_YOUR OBJECTIVE:_ Quote the material below exactly as written, from the first line to the line that holds "automation testing performed", endpoints included.

_MATERIAL SHOWN:_
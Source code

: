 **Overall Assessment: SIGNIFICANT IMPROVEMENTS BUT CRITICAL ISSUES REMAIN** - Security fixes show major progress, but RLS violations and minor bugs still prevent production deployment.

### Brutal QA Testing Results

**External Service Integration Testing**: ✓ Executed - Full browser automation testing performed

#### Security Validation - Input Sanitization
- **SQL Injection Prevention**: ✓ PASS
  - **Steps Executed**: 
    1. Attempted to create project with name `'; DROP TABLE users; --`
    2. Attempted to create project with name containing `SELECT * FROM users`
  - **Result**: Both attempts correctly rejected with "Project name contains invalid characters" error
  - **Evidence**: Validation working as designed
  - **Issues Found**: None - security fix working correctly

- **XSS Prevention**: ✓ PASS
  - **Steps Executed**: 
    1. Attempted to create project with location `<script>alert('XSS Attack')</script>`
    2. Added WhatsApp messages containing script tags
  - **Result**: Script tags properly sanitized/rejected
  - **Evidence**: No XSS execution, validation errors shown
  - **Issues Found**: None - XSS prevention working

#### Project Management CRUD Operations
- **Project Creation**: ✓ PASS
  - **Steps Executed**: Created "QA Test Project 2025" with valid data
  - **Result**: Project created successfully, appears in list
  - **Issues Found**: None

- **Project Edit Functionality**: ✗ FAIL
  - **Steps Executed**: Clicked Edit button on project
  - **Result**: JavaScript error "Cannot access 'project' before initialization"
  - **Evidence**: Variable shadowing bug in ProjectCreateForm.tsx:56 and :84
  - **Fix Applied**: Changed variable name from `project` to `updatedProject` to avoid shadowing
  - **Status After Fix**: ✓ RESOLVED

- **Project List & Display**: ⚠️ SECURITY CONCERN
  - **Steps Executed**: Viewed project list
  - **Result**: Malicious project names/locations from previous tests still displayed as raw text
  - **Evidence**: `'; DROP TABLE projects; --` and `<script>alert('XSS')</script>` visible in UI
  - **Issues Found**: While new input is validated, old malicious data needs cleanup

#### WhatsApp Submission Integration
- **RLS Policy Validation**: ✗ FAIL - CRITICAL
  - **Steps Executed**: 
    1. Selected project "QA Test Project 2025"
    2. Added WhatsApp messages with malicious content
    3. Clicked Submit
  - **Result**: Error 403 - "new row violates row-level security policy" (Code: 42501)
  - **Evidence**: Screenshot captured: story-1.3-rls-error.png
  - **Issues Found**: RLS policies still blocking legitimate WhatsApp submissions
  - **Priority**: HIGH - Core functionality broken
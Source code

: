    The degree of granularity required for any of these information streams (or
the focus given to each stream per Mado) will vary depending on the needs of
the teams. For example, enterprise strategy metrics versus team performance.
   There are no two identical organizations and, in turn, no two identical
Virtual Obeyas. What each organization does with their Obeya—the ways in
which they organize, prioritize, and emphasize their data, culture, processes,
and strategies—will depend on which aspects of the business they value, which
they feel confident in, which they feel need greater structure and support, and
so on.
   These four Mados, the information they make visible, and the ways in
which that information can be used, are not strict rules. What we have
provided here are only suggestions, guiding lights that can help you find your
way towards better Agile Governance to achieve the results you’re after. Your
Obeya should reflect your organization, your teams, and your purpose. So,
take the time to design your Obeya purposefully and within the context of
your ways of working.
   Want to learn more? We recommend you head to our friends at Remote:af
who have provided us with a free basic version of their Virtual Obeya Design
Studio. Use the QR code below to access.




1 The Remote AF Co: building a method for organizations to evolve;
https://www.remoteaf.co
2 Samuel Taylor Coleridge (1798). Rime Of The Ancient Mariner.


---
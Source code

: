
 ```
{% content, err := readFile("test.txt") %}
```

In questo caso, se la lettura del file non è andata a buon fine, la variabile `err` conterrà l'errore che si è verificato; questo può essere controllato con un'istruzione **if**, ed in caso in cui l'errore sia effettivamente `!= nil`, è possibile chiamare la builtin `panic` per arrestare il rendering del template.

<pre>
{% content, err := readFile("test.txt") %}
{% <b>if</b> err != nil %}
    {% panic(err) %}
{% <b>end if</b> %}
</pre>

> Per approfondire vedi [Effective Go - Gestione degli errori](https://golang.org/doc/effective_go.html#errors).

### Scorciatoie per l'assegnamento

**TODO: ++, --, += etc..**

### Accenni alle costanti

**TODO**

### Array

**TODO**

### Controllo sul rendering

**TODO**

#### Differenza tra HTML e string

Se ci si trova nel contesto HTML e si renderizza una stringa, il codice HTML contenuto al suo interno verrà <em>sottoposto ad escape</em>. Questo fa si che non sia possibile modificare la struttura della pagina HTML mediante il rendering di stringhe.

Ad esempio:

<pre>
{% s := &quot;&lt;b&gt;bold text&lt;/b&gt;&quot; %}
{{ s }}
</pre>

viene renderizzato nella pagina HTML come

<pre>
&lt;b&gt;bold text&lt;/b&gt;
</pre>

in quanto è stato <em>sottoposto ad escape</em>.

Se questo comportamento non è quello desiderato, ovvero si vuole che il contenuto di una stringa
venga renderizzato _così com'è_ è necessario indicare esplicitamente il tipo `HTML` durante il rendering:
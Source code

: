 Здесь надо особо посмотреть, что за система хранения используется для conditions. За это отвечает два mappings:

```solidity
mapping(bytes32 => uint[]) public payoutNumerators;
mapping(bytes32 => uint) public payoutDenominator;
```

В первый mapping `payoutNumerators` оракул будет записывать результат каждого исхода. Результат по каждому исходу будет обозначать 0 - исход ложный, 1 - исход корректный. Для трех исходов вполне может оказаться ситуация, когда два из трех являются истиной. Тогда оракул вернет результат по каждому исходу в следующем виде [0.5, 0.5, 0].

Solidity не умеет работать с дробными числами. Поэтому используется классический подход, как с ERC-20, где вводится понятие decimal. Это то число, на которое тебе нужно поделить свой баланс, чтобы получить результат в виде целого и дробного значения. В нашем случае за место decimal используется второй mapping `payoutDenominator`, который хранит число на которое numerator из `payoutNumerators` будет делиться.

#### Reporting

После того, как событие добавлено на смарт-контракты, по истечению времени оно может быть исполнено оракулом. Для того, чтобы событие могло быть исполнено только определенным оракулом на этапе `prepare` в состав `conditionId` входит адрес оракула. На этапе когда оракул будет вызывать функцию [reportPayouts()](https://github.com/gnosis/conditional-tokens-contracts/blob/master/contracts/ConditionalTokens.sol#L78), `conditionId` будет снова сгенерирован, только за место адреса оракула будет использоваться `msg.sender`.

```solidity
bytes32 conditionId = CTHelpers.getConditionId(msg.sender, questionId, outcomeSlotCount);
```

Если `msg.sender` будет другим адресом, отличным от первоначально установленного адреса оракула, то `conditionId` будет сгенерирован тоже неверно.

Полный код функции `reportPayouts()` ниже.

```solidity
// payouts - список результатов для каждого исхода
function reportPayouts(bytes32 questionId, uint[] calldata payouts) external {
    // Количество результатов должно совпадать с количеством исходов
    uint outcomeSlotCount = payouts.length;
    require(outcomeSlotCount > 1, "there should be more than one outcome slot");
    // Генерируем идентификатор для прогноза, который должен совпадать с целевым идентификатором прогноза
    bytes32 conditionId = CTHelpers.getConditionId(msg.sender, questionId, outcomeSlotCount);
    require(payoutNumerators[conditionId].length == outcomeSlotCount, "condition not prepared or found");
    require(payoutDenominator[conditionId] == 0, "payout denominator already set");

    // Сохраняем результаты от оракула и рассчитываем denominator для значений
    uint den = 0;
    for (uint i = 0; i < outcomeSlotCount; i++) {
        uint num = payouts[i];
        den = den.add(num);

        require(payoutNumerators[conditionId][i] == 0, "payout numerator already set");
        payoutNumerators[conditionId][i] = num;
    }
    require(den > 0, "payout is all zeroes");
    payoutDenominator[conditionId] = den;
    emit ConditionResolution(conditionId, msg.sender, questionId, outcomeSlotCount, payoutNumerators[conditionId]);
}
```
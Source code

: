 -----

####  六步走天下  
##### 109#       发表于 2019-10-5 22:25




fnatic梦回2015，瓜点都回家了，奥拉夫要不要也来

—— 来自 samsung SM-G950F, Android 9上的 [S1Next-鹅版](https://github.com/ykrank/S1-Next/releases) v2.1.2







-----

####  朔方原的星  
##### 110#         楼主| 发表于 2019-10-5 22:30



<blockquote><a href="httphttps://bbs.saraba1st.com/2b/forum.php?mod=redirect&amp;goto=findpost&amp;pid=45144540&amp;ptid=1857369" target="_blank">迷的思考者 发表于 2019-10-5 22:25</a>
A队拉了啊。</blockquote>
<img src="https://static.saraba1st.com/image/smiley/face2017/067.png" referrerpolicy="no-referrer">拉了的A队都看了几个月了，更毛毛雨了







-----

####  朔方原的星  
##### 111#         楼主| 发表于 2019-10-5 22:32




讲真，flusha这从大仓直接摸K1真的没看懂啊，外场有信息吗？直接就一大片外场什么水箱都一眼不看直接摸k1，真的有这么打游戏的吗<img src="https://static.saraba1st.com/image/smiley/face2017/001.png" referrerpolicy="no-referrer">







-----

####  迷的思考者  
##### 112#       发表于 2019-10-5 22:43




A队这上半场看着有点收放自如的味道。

_SOLUTION TO THE PROBLEM:_
Source code

: **Overall Assessment: SIGNIFICANT IMPROVEMENTS BUT CRITICAL ISSUES REMAIN** - Security fixes show major progress, but RLS violations and minor bugs still prevent production deployment.

### Brutal QA Testing Results

**External Service Integration Testing**: ✓ Executed - Full browser automation testing performed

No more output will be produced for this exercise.